Hutchinson also plans to work with pupil referral units which, to use his words, “seem to be overrun with Black children”, to help improve youth prospects therein.
Britain saw the largest civil rights movement in its history as a result of the Black Lives Matter protests this summer. Does the Londoner feel society is truly at the cusp of a new dawn?
“I definitely think it feels different. The murder of George Floyd was the worst thing I’ve ever seen – when I watched it, I cried,” said the father-of-four.
“There have been so many Black people who have murdered at the hands of the police but this incident was the straw that broke the camels back. It was an ‘enough is enough’ moment. It sent shockwaves around the world.
“I think it’s gonna take time and I honestly believe that the younger generation, my grandchildren, will be the beneficiaries of the stuff we’re doing now which is why we’ve got to keep the struggle going.”

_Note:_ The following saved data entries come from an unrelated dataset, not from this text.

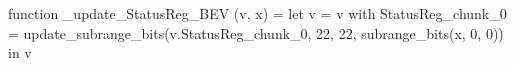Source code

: function _update_StatusReg_BEV (v, x) = let v = { v with StatusReg_chunk_0 = update_subrange_bits(v.StatusReg_chunk_0, 22, 22, subrange_bits(x, 0, 0)) } in
  v
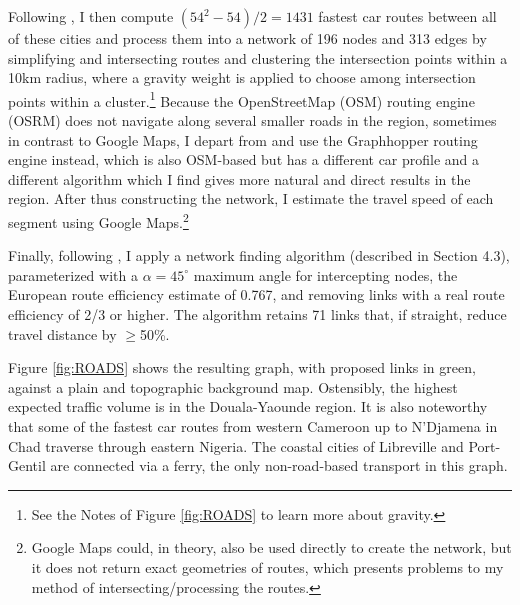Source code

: \documentclass[a4paper]{article}
\begin{document}
Following \citet{krantz2024optimal}, I then compute $(54^2-54)/2 = 1431$ fastest car routes between all of these cities and process them into a network of 196 nodes and 313 edges by simplifying and intersecting routes and clustering the intersection points within a 10km radius, where a gravity weight is applied to choose among intersection points within a cluster.\footnote{See the Notes of Figure \ref{fig:ROADS} to learn more about gravity.} Because the OpenStreetMap (OSM) routing engine (OSRM) does not navigate along several smaller roads in the region, sometimes in contrast to Google Maps, I depart from \citet{krantz2024optimal} and use the Graphhopper routing engine instead, which is also OSM-based but has a different car profile and a different algorithm which I find gives more natural and direct results in the region. After thus constructing the network, I estimate the travel speed of each segment using Google Maps.\footnote{Google Maps could, in theory, also be used directly to create the network, but it does not return exact geometries of routes, which presents problems to my method of intersecting/processing the routes.}   \newline 

Finally, following \citet{krantz2024optimal}, I apply a network finding algorithm (described in \citet{krantz2024optimal} Section 4.3), parameterized with a $\alpha = 45^\circ$ maximum angle for intercepting nodes, the European route efficiency estimate of 0.767, and removing links with a real route efficiency of 2/3 or higher. The algorithm retains 71 links that, if straight, reduce travel distance by $\geq$50\%. \newline

Figure \ref{fig:ROADS} shows the resulting graph, with proposed links in green, against a plain and topographic background map. Ostensibly, the highest expected traffic volume is in the Douala-Yaounde region. It is also noteworthy that some of the fastest car routes from western Cameroon up to N'Djamena in Chad traverse through eastern Nigeria. The coastal cities of Libreville and Port-Gentil are connected via a ferry, the only non-road-based transport in this graph.  %
\end{document}
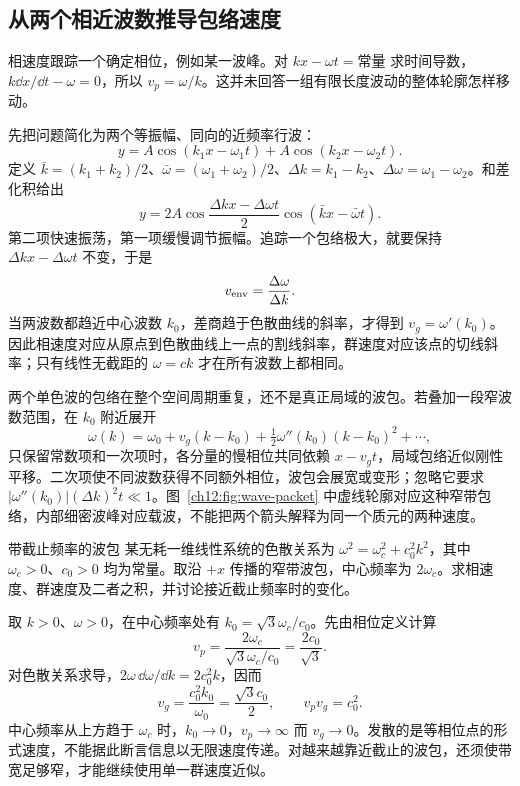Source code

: \subsection{从两个相近波数推导包络速度}
相速度跟踪一个确定相位，例如某一波峰。对 $kx-\omega t=\text{常量}$ 求时间导数，$k\dd x/\dd t-\omega=0$，所以 $v_p=\omega/k$。这并未回答一组有限长度波动的整体轮廓怎样移动。

先把问题简化为两个等振幅、同向的近频率行波：
\[
 y=A\cos(k_1x-\omega_1t)+A\cos(k_2x-\omega_2t).
\]
定义 $\bar k=(k_1+k_2)/2$、$\bar\omega=(\omega_1+\omega_2)/2$、$\Delta k=k_1-k_2$、$\Delta\omega=\omega_1-\omega_2$。和差化积给出
\[
 y=2A\cos\frac{\Delta kx-\Delta\omega t}{2}
       \cos(\bar kx-\bar\omega t).
\]
第二项快速振荡，第一项缓慢调节振幅。追踪一个包络极大，就要保持 $\Delta kx-\Delta\omega t$ 不变，于是
\[
 v_{\rm env}=\frac{\Delta\omega}{\Delta k}.
\]
当两波数都趋近中心波数 $k_0$，差商趋于色散曲线的斜率，才得到 $v_g=\omega'(k_0)$。因此相速度对应从原点到色散曲线上一点的割线斜率，群速度对应该点的切线斜率；只有线性无截距的 $\omega=ck$ 才在所有波数上都相同。

两个单色波的包络在整个空间周期重复，还不是真正局域的波包。若叠加一段窄波数范围，在 $k_0$ 附近展开
\[
 \omega(k)=\omega_0+v_g(k-k_0)+\tfrac12\omega''(k_0)(k-k_0)^2+\cdots,
\]
只保留常数项和一次项时，各分量的慢相位共同依赖 $x-v_gt$，局域包络近似刚性平移。二次项使不同波数获得不同额外相位，波包会展宽或变形；忽略它要求 $|\omega''(k_0)|(\Delta k)^2t\ll1$。图~\ref{ch12:fig:wave-packet} 中虚线轮廓对应这种窄带包络，内部细密波峰对应载波，不能把两个箭头解释为同一个质元的两种速度。

\begin{origexamplebox}{带截止频率的波包}\label{ch12:ex:teaching-cutoff}
某无耗一维线性系统的色散关系为 $\omega^2=\omega_c^2+c_0^2k^2$，其中 $\omega_c>0$、$c_0>0$ 均为常量。取沿 $+x$ 传播的窄带波包，中心频率为 $2\omega_c$。求相速度、群速度及二者之积，并讨论接近截止频率时的变化。
\end{origexamplebox}
\begin{xesolution}
取 $k>0$、$\omega>0$，在中心频率处有 $k_0=\sqrt3\omega_c/c_0$。先由相位定义计算
\[
 v_p=\frac{2\omega_c}{\sqrt3\omega_c/c_0}=\frac{2c_0}{\sqrt3}.
\]
对色散关系求导，$2\omega\,\dd\omega/\dd k=2c_0^2k$，因而
\[
 v_g=\frac{c_0^2k_0}{\omega_0}=\frac{\sqrt3c_0}{2},
 \qquad v_pv_g=c_0^2.
\]
中心频率从上方趋于 $\omega_c$ 时，$k_0\to0$，$v_p\to\infty$ 而 $v_g\to0$。发散的是等相位点的形式速度，不能据此断言信息以无限速度传递。对越来越靠近截止的波包，还须使带宽足够窄，才能继续使用单一群速度近似。
\end{xesolution}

Hutchinson, who has four grandchildren, continued: “That’s why people mustn’t come with this attitude of ‘nothing is ever going to change’ because it may not be us who see it but I think our youngsters will. Think about it: when you go back in history, things have changed so much since then. Time does move on and things do improve.
“And educating the younger generation is probably the biggest key of all – the thing is systemic racism, unconscious bias, are part of society. We need to change this mindset of everybody from a young age.”